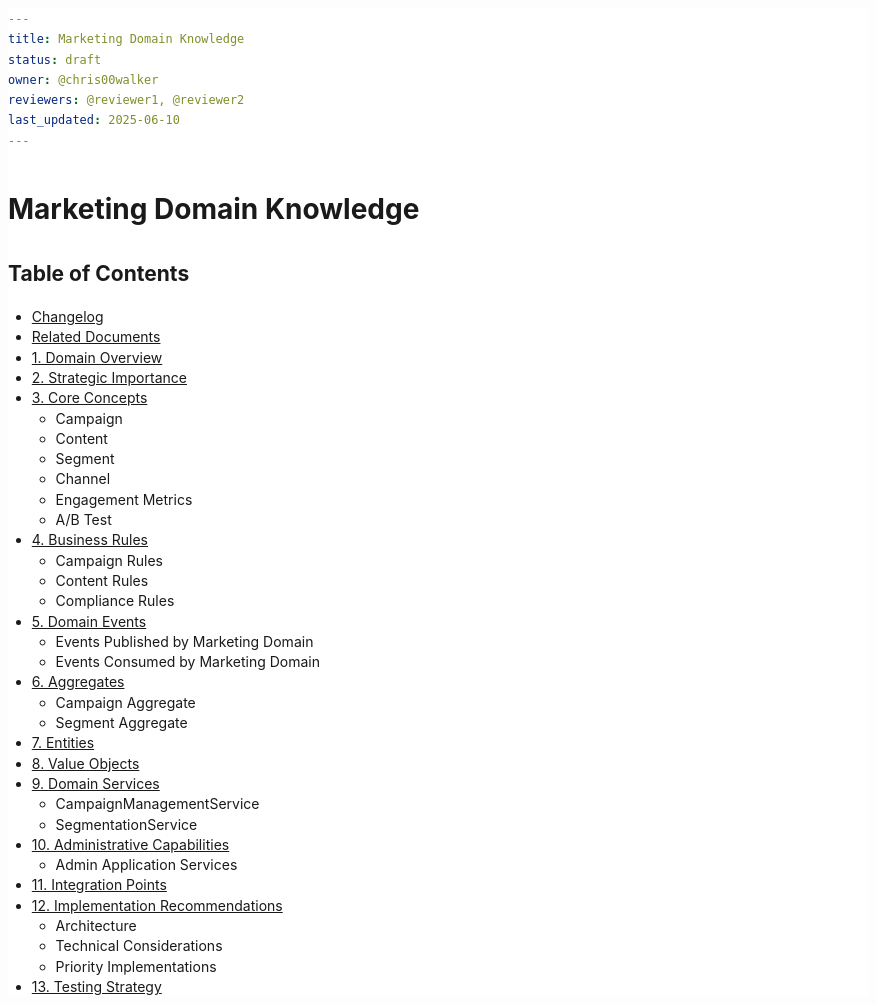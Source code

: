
 ```yaml
---
title: Marketing Domain Knowledge
status: draft
owner: @chris00walker
reviewers: @reviewer1, @reviewer2
last_updated: 2025-06-10
---
```


# Marketing Domain Knowledge

## Table of Contents
- [Changelog](#changelog)
- [Related Documents](#related-documents)
- [1. Domain Overview](#1-domain-overview)
- [2. Strategic Importance](#2-strategic-importance)
- [3. Core Concepts](#3-core-concepts)
  - Campaign
  - Content
  - Segment
  - Channel
  - Engagement Metrics
  - A/B Test
- [4. Business Rules](#4-business-rules)
  - Campaign Rules
  - Content Rules
  - Compliance Rules
- [5. Domain Events](#5-domain-events)
  - Events Published by Marketing Domain
  - Events Consumed by Marketing Domain
- [6. Aggregates](#6-aggregates)
  - Campaign Aggregate
  - Segment Aggregate
- [7. Entities](#7-entities)
- [8. Value Objects](#8-value-objects)
- [9. Domain Services](#9-domain-services)
  - CampaignManagementService
  - SegmentationService
- [10. Administrative Capabilities](#10-administrative-capabilities)
  - Admin Application Services
- [11. Integration Points](#11-integration-points)
- [12. Implementation Recommendations](#12-implementation-recommendations)
  - Architecture
  - Technical Considerations
  - Priority Implementations
- [13. Testing Strategy](#13-testing-strategy)


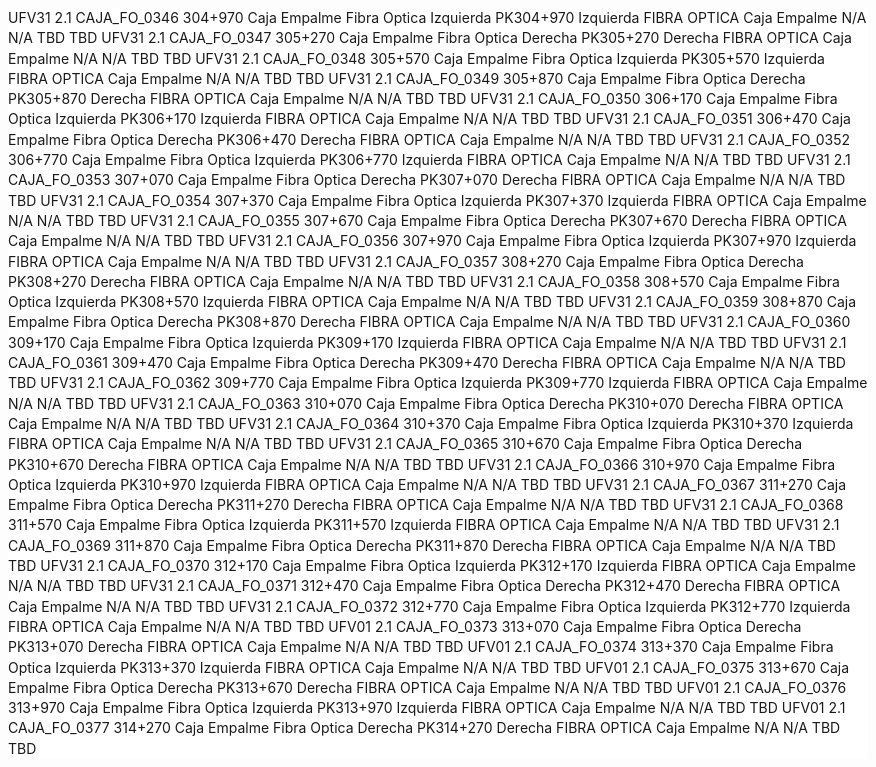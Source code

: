 UFV31	2.1	CAJA_FO_0346	304+970	Caja Empalme Fibra Optica	Izquierda	PK304+970 Izquierda	FIBRA OPTICA	Caja Empalme	N/A	N/A	TBD	TBD
UFV31	2.1	CAJA_FO_0347	305+270	Caja Empalme Fibra Optica	Derecha	PK305+270 Derecha	FIBRA OPTICA	Caja Empalme	N/A	N/A	TBD	TBD
UFV31	2.1	CAJA_FO_0348	305+570	Caja Empalme Fibra Optica	Izquierda	PK305+570 Izquierda	FIBRA OPTICA	Caja Empalme	N/A	N/A	TBD	TBD
UFV31	2.1	CAJA_FO_0349	305+870	Caja Empalme Fibra Optica	Derecha	PK305+870 Derecha	FIBRA OPTICA	Caja Empalme	N/A	N/A	TBD	TBD
UFV31	2.1	CAJA_FO_0350	306+170	Caja Empalme Fibra Optica	Izquierda	PK306+170 Izquierda	FIBRA OPTICA	Caja Empalme	N/A	N/A	TBD	TBD
UFV31	2.1	CAJA_FO_0351	306+470	Caja Empalme Fibra Optica	Derecha	PK306+470 Derecha	FIBRA OPTICA	Caja Empalme	N/A	N/A	TBD	TBD
UFV31	2.1	CAJA_FO_0352	306+770	Caja Empalme Fibra Optica	Izquierda	PK306+770 Izquierda	FIBRA OPTICA	Caja Empalme	N/A	N/A	TBD	TBD
UFV31	2.1	CAJA_FO_0353	307+070	Caja Empalme Fibra Optica	Derecha	PK307+070 Derecha	FIBRA OPTICA	Caja Empalme	N/A	N/A	TBD	TBD
UFV31	2.1	CAJA_FO_0354	307+370	Caja Empalme Fibra Optica	Izquierda	PK307+370 Izquierda	FIBRA OPTICA	Caja Empalme	N/A	N/A	TBD	TBD
UFV31	2.1	CAJA_FO_0355	307+670	Caja Empalme Fibra Optica	Derecha	PK307+670 Derecha	FIBRA OPTICA	Caja Empalme	N/A	N/A	TBD	TBD
UFV31	2.1	CAJA_FO_0356	307+970	Caja Empalme Fibra Optica	Izquierda	PK307+970 Izquierda	FIBRA OPTICA	Caja Empalme	N/A	N/A	TBD	TBD
UFV31	2.1	CAJA_FO_0357	308+270	Caja Empalme Fibra Optica	Derecha	PK308+270 Derecha	FIBRA OPTICA	Caja Empalme	N/A	N/A	TBD	TBD
UFV31	2.1	CAJA_FO_0358	308+570	Caja Empalme Fibra Optica	Izquierda	PK308+570 Izquierda	FIBRA OPTICA	Caja Empalme	N/A	N/A	TBD	TBD
UFV31	2.1	CAJA_FO_0359	308+870	Caja Empalme Fibra Optica	Derecha	PK308+870 Derecha	FIBRA OPTICA	Caja Empalme	N/A	N/A	TBD	TBD
UFV31	2.1	CAJA_FO_0360	309+170	Caja Empalme Fibra Optica	Izquierda	PK309+170 Izquierda	FIBRA OPTICA	Caja Empalme	N/A	N/A	TBD	TBD
UFV31	2.1	CAJA_FO_0361	309+470	Caja Empalme Fibra Optica	Derecha	PK309+470 Derecha	FIBRA OPTICA	Caja Empalme	N/A	N/A	TBD	TBD
UFV31	2.1	CAJA_FO_0362	309+770	Caja Empalme Fibra Optica	Izquierda	PK309+770 Izquierda	FIBRA OPTICA	Caja Empalme	N/A	N/A	TBD	TBD
UFV31	2.1	CAJA_FO_0363	310+070	Caja Empalme Fibra Optica	Derecha	PK310+070 Derecha	FIBRA OPTICA	Caja Empalme	N/A	N/A	TBD	TBD
UFV31	2.1	CAJA_FO_0364	310+370	Caja Empalme Fibra Optica	Izquierda	PK310+370 Izquierda	FIBRA OPTICA	Caja Empalme	N/A	N/A	TBD	TBD
UFV31	2.1	CAJA_FO_0365	310+670	Caja Empalme Fibra Optica	Derecha	PK310+670 Derecha	FIBRA OPTICA	Caja Empalme	N/A	N/A	TBD	TBD
UFV31	2.1	CAJA_FO_0366	310+970	Caja Empalme Fibra Optica	Izquierda	PK310+970 Izquierda	FIBRA OPTICA	Caja Empalme	N/A	N/A	TBD	TBD
UFV31	2.1	CAJA_FO_0367	311+270	Caja Empalme Fibra Optica	Derecha	PK311+270 Derecha	FIBRA OPTICA	Caja Empalme	N/A	N/A	TBD	TBD
UFV31	2.1	CAJA_FO_0368	311+570	Caja Empalme Fibra Optica	Izquierda	PK311+570 Izquierda	FIBRA OPTICA	Caja Empalme	N/A	N/A	TBD	TBD
UFV31	2.1	CAJA_FO_0369	311+870	Caja Empalme Fibra Optica	Derecha	PK311+870 Derecha	FIBRA OPTICA	Caja Empalme	N/A	N/A	TBD	TBD
UFV31	2.1	CAJA_FO_0370	312+170	Caja Empalme Fibra Optica	Izquierda	PK312+170 Izquierda	FIBRA OPTICA	Caja Empalme	N/A	N/A	TBD	TBD
UFV31	2.1	CAJA_FO_0371	312+470	Caja Empalme Fibra Optica	Derecha	PK312+470 Derecha	FIBRA OPTICA	Caja Empalme	N/A	N/A	TBD	TBD
UFV31	2.1	CAJA_FO_0372	312+770	Caja Empalme Fibra Optica	Izquierda	PK312+770 Izquierda	FIBRA OPTICA	Caja Empalme	N/A	N/A	TBD	TBD
UFV01	2.1	CAJA_FO_0373	313+070	Caja Empalme Fibra Optica	Derecha	PK313+070 Derecha	FIBRA OPTICA	Caja Empalme	N/A	N/A	TBD	TBD
UFV01	2.1	CAJA_FO_0374	313+370	Caja Empalme Fibra Optica	Izquierda	PK313+370 Izquierda	FIBRA OPTICA	Caja Empalme	N/A	N/A	TBD	TBD
UFV01	2.1	CAJA_FO_0375	313+670	Caja Empalme Fibra Optica	Derecha	PK313+670 Derecha	FIBRA OPTICA	Caja Empalme	N/A	N/A	TBD	TBD
UFV01	2.1	CAJA_FO_0376	313+970	Caja Empalme Fibra Optica	Izquierda	PK313+970 Izquierda	FIBRA OPTICA	Caja Empalme	N/A	N/A	TBD	TBD
UFV01	2.1	CAJA_FO_0377	314+270	Caja Empalme Fibra Optica	Derecha	PK314+270 Derecha	FIBRA OPTICA	Caja Empalme	N/A	N/A	TBD	TBD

# What you need to do
Copy each line of the records that has "Knowledge" in it.

# Task answer
title: Marketing Domain Knowledge
# Marketing Domain Knowledge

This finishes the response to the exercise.